Coxes row novelty race

The coxswains’ novelty race is a “spectacle” set to provide plenty of laughs.

Coxswains will have a chance to get on the oars in a coxed four or quad at the end of today’s racing.
Rowers and coxswains swap roles in the novelty race, which will take place  after the Springbok Shield and Levin 75th Jubilee Cup races.

HANDOVER: Coxswain Jack Donaldson hands over his gear to Finley Deller, before the novelty race.
HANDOVER: Coxswain Jack Donaldson, right, hands over his gear to Finley Deller, before the novelty race.

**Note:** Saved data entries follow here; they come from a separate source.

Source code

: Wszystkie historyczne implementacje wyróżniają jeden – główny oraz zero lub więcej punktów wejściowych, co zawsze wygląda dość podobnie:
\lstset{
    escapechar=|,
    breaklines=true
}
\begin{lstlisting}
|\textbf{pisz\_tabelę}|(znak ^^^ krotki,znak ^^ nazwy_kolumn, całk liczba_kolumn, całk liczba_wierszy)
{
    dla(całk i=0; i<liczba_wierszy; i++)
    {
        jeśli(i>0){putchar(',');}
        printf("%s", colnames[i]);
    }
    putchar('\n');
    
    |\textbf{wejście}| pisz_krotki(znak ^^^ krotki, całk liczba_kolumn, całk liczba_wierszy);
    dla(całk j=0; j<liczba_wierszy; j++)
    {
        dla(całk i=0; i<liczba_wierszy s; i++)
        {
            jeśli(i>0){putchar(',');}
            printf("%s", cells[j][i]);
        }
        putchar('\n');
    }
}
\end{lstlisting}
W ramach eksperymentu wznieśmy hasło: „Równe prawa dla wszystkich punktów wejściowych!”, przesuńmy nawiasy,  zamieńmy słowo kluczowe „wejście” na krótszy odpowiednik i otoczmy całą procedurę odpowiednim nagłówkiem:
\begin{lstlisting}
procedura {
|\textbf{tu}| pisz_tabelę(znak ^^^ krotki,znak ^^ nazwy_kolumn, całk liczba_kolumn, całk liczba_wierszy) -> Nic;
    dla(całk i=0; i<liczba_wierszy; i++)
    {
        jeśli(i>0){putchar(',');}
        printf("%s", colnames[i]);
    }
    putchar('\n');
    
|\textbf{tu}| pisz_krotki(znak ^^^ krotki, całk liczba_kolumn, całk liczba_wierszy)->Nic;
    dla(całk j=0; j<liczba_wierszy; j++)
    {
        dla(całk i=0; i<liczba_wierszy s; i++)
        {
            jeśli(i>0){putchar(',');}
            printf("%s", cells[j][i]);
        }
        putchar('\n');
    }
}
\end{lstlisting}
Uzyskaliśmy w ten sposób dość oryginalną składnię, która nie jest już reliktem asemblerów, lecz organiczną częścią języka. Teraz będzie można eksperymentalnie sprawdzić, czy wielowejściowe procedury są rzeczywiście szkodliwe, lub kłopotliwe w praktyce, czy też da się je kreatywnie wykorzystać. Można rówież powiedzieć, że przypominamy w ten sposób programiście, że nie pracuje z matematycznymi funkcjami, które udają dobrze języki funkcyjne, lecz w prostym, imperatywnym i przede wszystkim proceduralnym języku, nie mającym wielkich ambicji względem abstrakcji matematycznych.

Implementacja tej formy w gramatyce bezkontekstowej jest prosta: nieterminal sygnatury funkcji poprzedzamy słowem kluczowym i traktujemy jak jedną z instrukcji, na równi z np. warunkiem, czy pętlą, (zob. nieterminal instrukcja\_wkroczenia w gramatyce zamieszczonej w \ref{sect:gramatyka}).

Photo: Libby Wilson

Coxswain weigher Kimberley Pilbrow said it was a fun race, which gave the coxes a chance to row.

The 500 metre race would be run right in front of the audience “so we can all laugh.”
All U18 fours would be off the water before the coxswains were let loose, and there would be a few coaches nervously watching their boats, she said.

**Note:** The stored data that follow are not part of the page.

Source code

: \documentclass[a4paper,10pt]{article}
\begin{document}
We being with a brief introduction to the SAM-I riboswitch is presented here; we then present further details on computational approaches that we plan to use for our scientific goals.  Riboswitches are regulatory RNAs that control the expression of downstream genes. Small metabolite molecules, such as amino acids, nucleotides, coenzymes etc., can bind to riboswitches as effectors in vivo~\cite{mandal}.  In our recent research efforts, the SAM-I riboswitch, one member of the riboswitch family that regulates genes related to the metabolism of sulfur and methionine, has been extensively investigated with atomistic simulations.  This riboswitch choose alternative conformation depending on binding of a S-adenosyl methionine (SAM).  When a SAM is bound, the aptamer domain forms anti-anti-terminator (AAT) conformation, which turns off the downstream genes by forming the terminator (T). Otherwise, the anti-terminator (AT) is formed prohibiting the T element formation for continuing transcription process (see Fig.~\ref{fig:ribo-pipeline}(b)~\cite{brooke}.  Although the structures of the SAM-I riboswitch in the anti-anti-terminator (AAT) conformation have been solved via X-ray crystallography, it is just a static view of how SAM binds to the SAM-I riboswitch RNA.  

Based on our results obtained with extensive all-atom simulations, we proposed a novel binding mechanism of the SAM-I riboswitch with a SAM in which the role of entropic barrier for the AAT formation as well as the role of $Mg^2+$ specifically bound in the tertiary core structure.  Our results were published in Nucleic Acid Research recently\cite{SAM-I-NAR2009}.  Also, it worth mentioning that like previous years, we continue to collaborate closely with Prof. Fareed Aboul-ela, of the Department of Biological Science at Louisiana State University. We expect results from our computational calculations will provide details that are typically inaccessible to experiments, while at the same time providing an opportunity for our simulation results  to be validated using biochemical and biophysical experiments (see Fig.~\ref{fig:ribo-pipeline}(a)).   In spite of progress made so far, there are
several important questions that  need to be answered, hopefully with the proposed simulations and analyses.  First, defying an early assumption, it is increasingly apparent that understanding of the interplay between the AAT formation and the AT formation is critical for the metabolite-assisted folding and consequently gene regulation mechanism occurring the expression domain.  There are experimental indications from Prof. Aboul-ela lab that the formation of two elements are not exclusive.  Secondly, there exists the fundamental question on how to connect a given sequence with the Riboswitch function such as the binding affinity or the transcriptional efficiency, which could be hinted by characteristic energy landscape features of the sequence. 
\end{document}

Swapping roles  can have several challenges.
Rowers -turned-coxswains would need to adjust to facing forwards and looking after an expensive boat. Sometimes schools put their largest rowers in, for extra laugh value.
Rowing coxswains’ size might make getting the oar into the water difficult, meaning they could ‘catch crabs,’ slowing or stopping the boat, or even flipping it.

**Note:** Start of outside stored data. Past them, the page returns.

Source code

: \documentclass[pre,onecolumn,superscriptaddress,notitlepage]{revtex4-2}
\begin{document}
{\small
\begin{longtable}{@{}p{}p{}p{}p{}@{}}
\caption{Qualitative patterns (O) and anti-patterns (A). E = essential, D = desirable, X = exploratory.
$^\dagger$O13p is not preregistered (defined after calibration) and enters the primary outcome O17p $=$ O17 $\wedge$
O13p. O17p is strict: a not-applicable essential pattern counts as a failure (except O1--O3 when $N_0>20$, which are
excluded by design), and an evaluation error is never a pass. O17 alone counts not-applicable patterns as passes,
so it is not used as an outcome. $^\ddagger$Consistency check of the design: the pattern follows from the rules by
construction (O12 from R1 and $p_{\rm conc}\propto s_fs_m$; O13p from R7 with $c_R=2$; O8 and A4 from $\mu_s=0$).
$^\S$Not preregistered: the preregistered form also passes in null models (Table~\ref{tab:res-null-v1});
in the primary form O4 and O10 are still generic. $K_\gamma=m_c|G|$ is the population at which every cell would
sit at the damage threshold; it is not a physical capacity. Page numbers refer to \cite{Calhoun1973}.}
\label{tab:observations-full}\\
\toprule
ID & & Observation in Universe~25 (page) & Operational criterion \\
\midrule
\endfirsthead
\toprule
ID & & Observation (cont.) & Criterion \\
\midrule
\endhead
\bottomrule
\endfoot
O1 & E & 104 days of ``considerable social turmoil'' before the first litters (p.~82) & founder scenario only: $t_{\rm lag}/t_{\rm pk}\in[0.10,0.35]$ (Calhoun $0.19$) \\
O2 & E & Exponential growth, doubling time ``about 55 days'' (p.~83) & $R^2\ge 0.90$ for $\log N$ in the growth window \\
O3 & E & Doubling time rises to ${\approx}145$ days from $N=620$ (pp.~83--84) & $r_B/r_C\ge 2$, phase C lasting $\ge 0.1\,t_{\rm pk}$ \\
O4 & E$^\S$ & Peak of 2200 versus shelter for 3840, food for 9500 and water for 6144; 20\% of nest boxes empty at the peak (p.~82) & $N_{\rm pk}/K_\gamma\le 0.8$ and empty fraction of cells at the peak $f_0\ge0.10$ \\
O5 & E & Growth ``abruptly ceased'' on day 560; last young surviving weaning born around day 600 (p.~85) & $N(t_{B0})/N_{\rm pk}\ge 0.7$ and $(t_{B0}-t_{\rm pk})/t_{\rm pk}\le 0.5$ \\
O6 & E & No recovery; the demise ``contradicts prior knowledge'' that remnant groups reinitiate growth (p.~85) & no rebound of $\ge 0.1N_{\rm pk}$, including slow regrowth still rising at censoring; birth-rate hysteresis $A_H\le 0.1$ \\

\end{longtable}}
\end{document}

Crews could be made up of students from several schools, and contain both boys and girls, like in the one Deidre Burke was signing up. Burke is with Onslow College, which  had a full boat in the novelty race, but one coxswain left.
She 
took it upon herself to find her crewmates, and recruited some at Hamilton Boys’.

The Hamilton Boys’ coaches were not keen on letting the coxes out in their boats, but allowed them to participate when Burke offered the use of one of Onslow’s.

Burke said the race was worth seeing. “You get these little guys who really haven’t done too much rowing, hammering it down the course.   It’s not sedate.  They just go for broke.”

She said it was great to have coxswains in the spotlight, because they sometimes missed out on the attention they deserved. “People that have been rowing for a long time appreciate the contribution that a coxswain makes to the crew.  A good coxswain can give you a length in a race.”

Rowers would be relishing the chance to see if the coxswains could put the rowing tips they dished out into practice.
“[The coxswains] are a little bit competent… competent enough not to injure themselves or ruin the boats, but it’s always a bit of a spectacle.”

Jack Donaldson, 17, of Hamilton Boys’ High School was “pretty amped” about the race. He said the hardest parts would be “just not flipping, and also fitness,” as well as working with someone new.